** Work to complete **
Search the records below for the word "Stein", then return every line where it appears.

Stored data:

▽

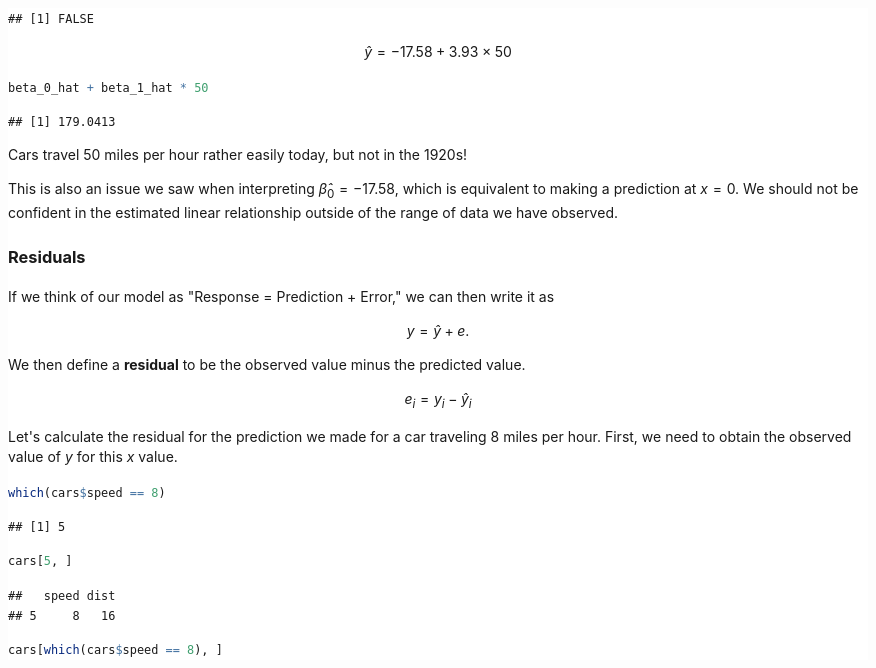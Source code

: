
 ```
## [1] FALSE
```

$$
\hat{y} = -17.58 + 3.93 \times 50 % = 179.04
$$


```r
beta_0_hat + beta_1_hat * 50
```

```
## [1] 179.0413
```

Cars travel 50 miles per hour rather easily today, but not in the 1920s!

This is also an issue we saw when interpreting $\hat{\beta}_0 = -17.58$, which is equivalent to making a prediction at $x = 0$. We should not be confident in the estimated linear relationship outside of the range of data we have observed.

### Residuals

If we think of our model as "Response = Prediction + Error," we can then write it as

$$
y = \hat{y} + e.
$$

We then define a **residual** to be the observed value minus the predicted value.

$$
e_i = y_i - \hat{y}_i
$$

Let's calculate the residual for the prediction we made for a car traveling 8 miles per hour. First, we need to obtain the observed value of $y$ for this $x$ value.


```r
which(cars$speed == 8)
```

```
## [1] 5
```

```r
cars[5, ]
```

```
##   speed dist
## 5     8   16
```

```r
cars[which(cars$speed == 8), ]
```

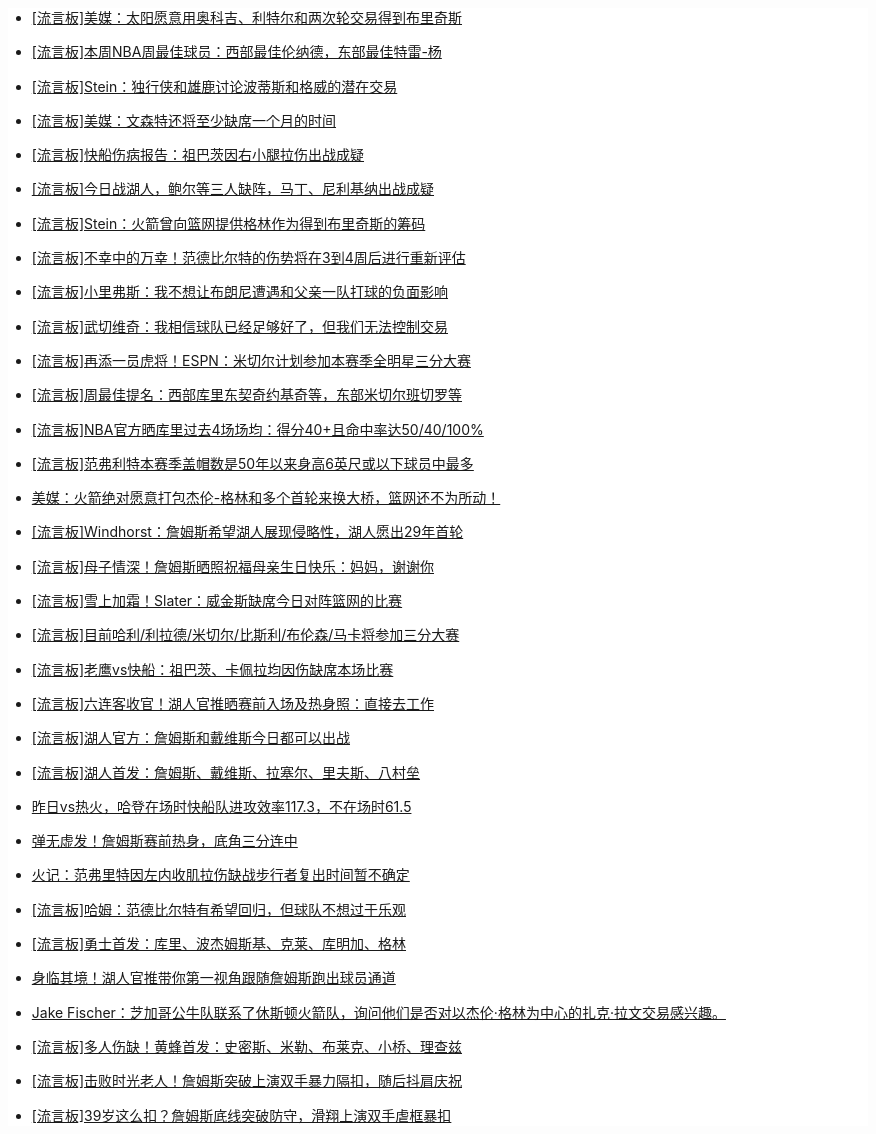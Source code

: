 + [[流言板]美媒：太阳愿意用奥科吉、利特尔和两次轮交易得到布里奇斯](https://bbs.hupu.com/624648781.html)

+ [[流言板]本周NBA周最佳球员：西部最佳伦纳德，东部最佳特雷-杨](https://bbs.hupu.com/624648888.html)

+ [[流言板]Stein：独行侠和雄鹿讨论波蒂斯和格威的潜在交易](https://bbs.hupu.com/624648849.html)

+ [[流言板]美媒：文森特还将至少缺席一个月的时间](https://bbs.hupu.com/624648881.html)

+ [[流言板]快船伤病报告：祖巴茨因右小腿拉伤出战成疑](https://bbs.hupu.com/624648498.html)

+ [[流言板]今日战湖人，鲍尔等三人缺阵，马丁、尼利基纳出战成疑](https://bbs.hupu.com/624648447.html)

+ [[流言板]Stein：火箭曾向篮网提供格林作为得到布里奇斯的筹码](https://bbs.hupu.com/624649114.html)

+ [[流言板]不幸中的万幸！范德比尔特的伤势将在3到4周后进行重新评估](https://bbs.hupu.com/624649162.html)

+ [[流言板]小里弗斯：我不想让布朗尼遭遇和父亲一队打球的负面影响](https://bbs.hupu.com/624649140.html)

+ [[流言板]武切维奇：我相信球队已经足够好了，但我们无法控制交易](https://bbs.hupu.com/624649077.html)

+ [[流言板]再添一员虎将！ESPN：米切尔计划参加本赛季全明星三分大赛](https://bbs.hupu.com/624649039.html)

+ [[流言板]周最佳提名：西部库里东契奇约基奇等，东部米切尔班切罗等](https://bbs.hupu.com/624648915.html)

+ [[流言板]NBA官方晒库里过去4场场均：得分40+且命中率达50/40/100%](https://bbs.hupu.com/624649238.html)

+ [[流言板]范弗利特本赛季盖帽数是50年以来身高6英尺或以下球员中最多](https://bbs.hupu.com/624649206.html)

+ [美媒：火箭绝对愿意打包杰伦-格林和多个首轮来换大桥，篮网还不为所动！](https://bbs.hupu.com/624648974.html)

+ [[流言板]Windhorst：詹姆斯希望湖人展现侵略性，湖人愿出29年首轮](https://bbs.hupu.com/624649720.html)

+ [[流言板]母子情深！詹姆斯晒照祝福母亲生日快乐：妈妈，谢谢你](https://bbs.hupu.com/624649664.html)

+ [[流言板]雪上加霜！Slater：威金斯缺席今日对阵篮网的比赛](https://bbs.hupu.com/624649502.html)

+ [[流言板]目前哈利/利拉德/米切尔/比斯利/布伦森/马卡将参加三分大赛](https://bbs.hupu.com/624647377.html)

+ [[流言板]老鹰vs快船：祖巴茨、卡佩拉均因伤缺席本场比赛](https://bbs.hupu.com/624649548.html)

+ [[流言板]六连客收官！湖人官推晒赛前入场及热身照：直接去工作](https://bbs.hupu.com/624649443.html)

+ [[流言板]湖人官方：詹姆斯和戴维斯今日都可以出战](https://bbs.hupu.com/624649506.html)

+ [[流言板]湖人首发：詹姆斯、戴维斯、拉塞尔、里夫斯、八村垒](https://bbs.hupu.com/624649565.html)

+ [昨日vs热火，哈登在场时快船队进攻效率117.3，不在场时61.5](https://bbs.hupu.com/624649403.html)

+ [弹无虚发！詹姆斯赛前热身，底角三分连中](https://bbs.hupu.com/624649605.html)

+ [火记：范弗里特因左内收肌拉伤缺战步行者复出时间暂不确定](https://bbs.hupu.com/624649272.html)

+ [[流言板]哈姆：范德比尔特有希望回归，但球队不想过于乐观](https://bbs.hupu.com/624649733.html)

+ [[流言板]勇士首发：库里、波杰姆斯基、克莱、库明加、格林](https://bbs.hupu.com/624649817.html)

+ [身临其境！湖人官推带你第一视角跟随詹姆斯跑出球员通道](https://bbs.hupu.com/624649752.html)

+ [Jake Fischer：芝加哥公牛队联系了休斯顿火箭队，询问他们是否对以杰伦·格林为中心的扎克·拉文交易感兴趣。](https://bbs.hupu.com/624649557.html)

+ [[流言板]多人伤缺！黄蜂首发：史密斯、米勒、布莱克、小桥、理查兹](https://bbs.hupu.com/624649743.html)

+ [[流言板]击败时光老人！詹姆斯突破上演双手暴力隔扣，随后抖肩庆祝](https://bbs.hupu.com/624650362.html)

+ [[流言板]39岁这么扣？詹姆斯底线突破防守，滑翔上演双手虐框暴扣](https://bbs.hupu.com/624650448.html)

△

** Final answer **
+ [[流言板]Stein：独行侠和雄鹿讨论波蒂斯和格威的潜在交易](https://bbs.hupu.com/624648849.html)
+ [[流言板]Stein：火箭曾向篮网提供格林作为得到布里奇斯的筹码](https://bbs.hupu.com/624649114.html)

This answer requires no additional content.